··· DATA FOR THE TASK
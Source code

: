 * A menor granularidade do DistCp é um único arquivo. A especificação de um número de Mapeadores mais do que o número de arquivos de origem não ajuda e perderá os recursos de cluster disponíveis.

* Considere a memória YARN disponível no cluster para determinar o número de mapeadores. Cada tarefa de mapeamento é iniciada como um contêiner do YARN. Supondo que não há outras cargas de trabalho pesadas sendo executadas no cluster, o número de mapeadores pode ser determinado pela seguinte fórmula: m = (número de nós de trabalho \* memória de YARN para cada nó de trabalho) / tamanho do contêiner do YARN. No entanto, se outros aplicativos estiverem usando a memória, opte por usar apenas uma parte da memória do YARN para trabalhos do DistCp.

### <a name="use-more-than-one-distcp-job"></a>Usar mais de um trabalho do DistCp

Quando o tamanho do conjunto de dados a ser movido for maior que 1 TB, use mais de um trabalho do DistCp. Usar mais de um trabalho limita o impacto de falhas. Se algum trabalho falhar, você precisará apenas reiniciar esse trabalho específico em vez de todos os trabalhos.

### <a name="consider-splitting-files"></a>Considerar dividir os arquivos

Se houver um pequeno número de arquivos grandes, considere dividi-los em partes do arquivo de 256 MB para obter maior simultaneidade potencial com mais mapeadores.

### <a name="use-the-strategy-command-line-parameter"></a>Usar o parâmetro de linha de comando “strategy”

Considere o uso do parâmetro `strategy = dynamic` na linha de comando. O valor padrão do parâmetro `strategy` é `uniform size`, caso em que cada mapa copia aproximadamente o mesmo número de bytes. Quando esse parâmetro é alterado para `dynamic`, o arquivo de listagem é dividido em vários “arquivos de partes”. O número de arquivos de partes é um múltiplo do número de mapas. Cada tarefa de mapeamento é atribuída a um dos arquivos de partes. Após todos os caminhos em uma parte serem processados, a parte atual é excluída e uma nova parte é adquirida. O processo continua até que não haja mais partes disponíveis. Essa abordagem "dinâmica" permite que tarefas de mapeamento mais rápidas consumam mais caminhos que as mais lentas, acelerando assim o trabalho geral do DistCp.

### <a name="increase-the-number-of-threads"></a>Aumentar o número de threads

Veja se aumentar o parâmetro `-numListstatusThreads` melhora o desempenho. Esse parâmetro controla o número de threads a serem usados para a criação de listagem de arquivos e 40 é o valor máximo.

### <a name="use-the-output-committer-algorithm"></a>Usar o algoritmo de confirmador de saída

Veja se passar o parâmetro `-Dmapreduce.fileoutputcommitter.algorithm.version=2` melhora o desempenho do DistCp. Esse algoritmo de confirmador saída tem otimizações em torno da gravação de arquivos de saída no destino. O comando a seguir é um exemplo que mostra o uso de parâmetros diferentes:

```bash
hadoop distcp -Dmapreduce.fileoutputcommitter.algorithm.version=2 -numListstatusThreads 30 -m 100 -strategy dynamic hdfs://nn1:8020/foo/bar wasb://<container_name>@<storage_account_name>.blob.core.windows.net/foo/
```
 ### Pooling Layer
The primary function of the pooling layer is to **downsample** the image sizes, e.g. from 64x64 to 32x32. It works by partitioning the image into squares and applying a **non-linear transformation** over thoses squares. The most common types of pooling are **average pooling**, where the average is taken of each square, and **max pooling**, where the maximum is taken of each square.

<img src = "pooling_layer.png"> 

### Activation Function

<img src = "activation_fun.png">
······
ASSIGNMENT:
Which lines of the records above contain the word "fileoutputcommitter"? Show each of them.

SOLUTION FOR THIS TASK:
Veja se passar o parâmetro `-Dmapreduce.fileoutputcommitter.algorithm.version=2` melhora o desempenho do DistCp. Esse algoritmo de confirmador saída tem otimizações em torno da gravação de arquivos de saída no destino. O comando a seguir é um exemplo que mostra o uso de parâmetros diferentes:
hadoop distcp -Dmapreduce.fileoutputcommitter.algorithm.version=2 -numListstatusThreads 30 -m 100 -strategy dynamic hdfs://nn1:8020/foo/bar wasb://<container_name>@<storage_account_name>.blob.core.windows.net/foo/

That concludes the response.